--- ASSIGNMENT ---
When a line of the records below contains the string "sigma", copy that whole line.

Start of DATA

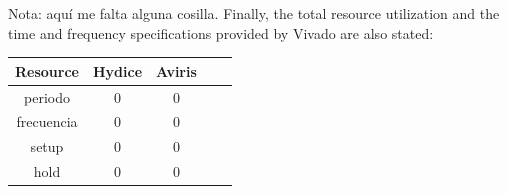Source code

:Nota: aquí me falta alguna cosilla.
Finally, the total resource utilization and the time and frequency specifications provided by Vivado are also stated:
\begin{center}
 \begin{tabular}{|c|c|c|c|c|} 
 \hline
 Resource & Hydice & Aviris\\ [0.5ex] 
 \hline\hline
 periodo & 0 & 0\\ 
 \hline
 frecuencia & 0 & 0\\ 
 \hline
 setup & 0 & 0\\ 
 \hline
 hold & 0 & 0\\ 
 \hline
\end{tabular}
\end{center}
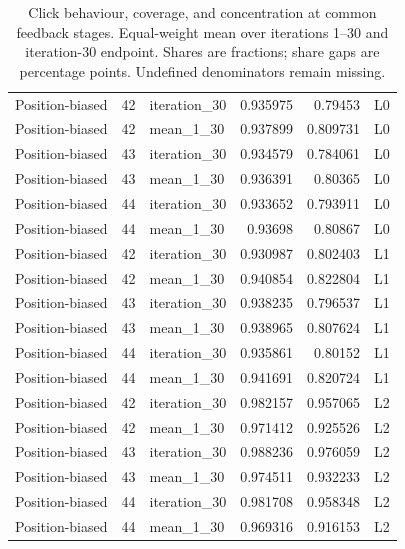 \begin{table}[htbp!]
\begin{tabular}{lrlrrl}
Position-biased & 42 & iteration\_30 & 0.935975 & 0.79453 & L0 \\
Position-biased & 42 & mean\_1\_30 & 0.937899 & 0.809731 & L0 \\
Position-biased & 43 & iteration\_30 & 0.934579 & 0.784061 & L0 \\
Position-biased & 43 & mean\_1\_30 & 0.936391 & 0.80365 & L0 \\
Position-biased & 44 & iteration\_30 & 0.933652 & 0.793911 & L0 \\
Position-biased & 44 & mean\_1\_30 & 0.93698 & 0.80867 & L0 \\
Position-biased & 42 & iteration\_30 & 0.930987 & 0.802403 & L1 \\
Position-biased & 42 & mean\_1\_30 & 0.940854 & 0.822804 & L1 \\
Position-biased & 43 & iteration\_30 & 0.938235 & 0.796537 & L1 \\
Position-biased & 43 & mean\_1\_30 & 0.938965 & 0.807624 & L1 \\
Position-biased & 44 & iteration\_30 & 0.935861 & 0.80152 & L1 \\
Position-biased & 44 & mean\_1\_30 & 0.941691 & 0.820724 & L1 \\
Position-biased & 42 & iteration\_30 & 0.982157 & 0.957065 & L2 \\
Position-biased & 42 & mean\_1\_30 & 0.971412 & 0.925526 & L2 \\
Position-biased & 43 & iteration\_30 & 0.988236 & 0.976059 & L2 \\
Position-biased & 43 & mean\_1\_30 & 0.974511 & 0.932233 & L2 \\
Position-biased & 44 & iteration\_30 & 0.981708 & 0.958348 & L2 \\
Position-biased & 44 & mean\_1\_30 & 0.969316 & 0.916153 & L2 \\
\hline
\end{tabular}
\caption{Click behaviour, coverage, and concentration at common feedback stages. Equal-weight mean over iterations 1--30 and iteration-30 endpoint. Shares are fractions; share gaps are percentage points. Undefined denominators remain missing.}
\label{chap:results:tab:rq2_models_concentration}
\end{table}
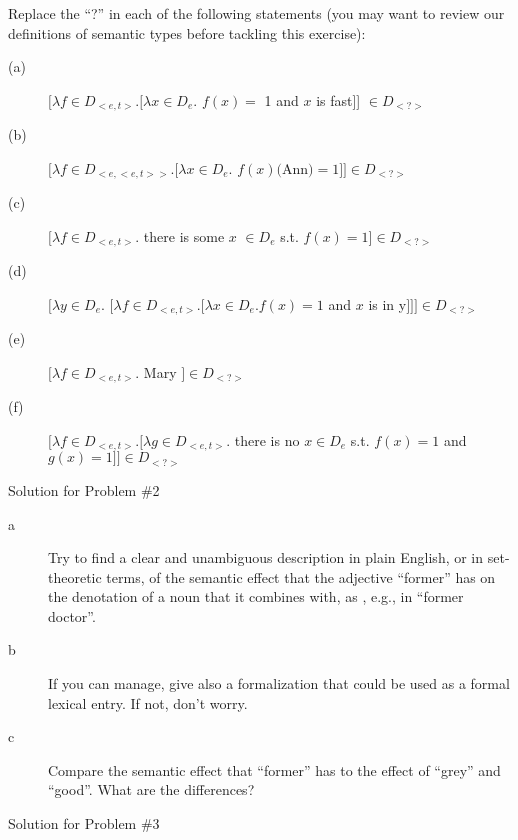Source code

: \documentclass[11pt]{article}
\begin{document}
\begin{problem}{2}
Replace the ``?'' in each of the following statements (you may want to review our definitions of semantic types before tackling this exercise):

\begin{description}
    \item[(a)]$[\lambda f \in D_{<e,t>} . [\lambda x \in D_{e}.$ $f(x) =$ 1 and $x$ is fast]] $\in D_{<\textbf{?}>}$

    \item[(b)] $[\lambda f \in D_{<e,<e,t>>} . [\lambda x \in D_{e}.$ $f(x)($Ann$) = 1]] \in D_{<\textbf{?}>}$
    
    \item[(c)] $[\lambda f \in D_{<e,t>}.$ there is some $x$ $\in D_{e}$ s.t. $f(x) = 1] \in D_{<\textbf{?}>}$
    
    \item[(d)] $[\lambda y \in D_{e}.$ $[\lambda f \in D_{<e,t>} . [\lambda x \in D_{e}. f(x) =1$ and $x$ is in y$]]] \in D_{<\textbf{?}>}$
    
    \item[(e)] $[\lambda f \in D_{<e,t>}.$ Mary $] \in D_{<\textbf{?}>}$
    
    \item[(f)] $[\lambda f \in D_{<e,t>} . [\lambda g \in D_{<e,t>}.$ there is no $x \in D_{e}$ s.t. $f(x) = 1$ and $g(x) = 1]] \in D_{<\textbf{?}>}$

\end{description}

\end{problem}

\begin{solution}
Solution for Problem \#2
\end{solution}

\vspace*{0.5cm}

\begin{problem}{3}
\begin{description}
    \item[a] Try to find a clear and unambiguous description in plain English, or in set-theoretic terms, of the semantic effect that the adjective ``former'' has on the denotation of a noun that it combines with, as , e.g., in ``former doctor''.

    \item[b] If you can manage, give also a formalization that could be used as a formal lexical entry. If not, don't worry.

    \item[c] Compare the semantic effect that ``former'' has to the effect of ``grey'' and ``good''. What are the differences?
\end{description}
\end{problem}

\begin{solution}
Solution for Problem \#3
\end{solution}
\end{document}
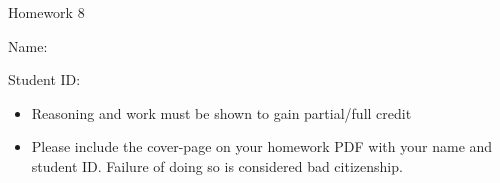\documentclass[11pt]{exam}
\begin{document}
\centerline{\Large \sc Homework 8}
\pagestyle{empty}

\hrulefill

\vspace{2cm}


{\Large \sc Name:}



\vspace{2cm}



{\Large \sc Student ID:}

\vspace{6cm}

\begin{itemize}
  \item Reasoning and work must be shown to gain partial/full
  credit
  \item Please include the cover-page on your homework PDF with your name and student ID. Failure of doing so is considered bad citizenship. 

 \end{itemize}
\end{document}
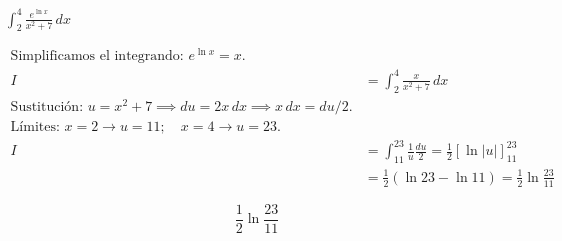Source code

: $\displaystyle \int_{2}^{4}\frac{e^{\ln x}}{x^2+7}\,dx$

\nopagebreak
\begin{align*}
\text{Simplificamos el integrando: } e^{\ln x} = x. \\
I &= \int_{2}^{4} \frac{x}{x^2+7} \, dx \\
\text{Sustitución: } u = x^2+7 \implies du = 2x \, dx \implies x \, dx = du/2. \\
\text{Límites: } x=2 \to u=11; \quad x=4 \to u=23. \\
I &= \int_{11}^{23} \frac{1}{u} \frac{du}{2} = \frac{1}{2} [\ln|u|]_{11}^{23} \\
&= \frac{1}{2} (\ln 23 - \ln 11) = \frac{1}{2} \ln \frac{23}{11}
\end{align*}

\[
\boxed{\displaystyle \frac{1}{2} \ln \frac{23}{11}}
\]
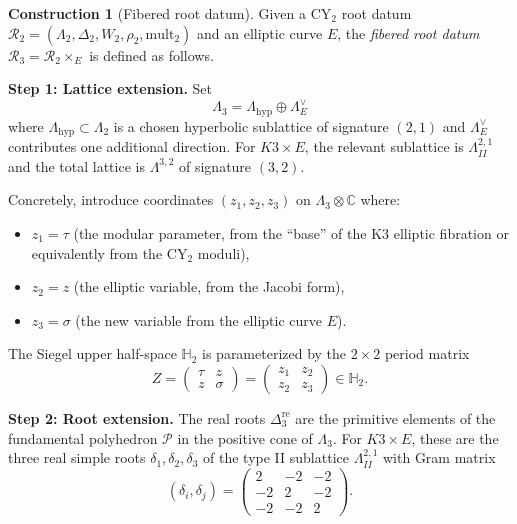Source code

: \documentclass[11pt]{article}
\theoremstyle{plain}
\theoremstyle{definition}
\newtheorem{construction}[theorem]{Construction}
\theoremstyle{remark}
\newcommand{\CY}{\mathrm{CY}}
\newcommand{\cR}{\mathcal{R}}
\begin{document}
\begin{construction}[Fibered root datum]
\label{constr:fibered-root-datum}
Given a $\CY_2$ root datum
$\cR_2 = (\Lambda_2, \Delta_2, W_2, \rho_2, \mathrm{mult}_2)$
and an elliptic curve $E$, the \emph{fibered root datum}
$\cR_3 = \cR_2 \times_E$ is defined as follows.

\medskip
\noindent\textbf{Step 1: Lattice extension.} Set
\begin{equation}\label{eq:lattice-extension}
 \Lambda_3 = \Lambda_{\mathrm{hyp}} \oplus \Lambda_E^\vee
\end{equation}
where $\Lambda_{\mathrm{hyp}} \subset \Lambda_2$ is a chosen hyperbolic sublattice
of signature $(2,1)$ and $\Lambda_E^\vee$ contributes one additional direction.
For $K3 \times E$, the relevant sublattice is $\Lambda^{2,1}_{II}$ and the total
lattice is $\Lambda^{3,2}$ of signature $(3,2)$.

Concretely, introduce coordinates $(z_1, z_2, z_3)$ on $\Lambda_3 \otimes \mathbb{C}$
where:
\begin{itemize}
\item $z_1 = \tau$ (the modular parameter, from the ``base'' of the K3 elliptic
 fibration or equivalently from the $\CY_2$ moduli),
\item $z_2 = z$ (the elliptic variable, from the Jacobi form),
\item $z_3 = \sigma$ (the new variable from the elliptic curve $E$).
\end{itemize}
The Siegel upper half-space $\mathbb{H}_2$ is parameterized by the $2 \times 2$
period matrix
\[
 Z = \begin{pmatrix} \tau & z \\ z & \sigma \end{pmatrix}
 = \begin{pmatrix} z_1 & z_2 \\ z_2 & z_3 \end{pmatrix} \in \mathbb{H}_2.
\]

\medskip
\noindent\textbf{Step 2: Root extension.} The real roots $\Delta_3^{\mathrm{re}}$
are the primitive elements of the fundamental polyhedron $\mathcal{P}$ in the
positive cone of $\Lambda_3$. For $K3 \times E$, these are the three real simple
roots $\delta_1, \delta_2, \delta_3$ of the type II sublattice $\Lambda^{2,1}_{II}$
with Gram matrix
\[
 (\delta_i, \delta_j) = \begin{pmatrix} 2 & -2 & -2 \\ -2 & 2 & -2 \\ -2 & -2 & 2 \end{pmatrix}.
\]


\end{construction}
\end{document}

End of DATA

--- ANSWER BOX ---
\item $z_3 = \sigma$ (the new variable from the elliptic curve $E$).
 Z = \begin{pmatrix} \tau & z \\ z & \sigma \end{pmatrix}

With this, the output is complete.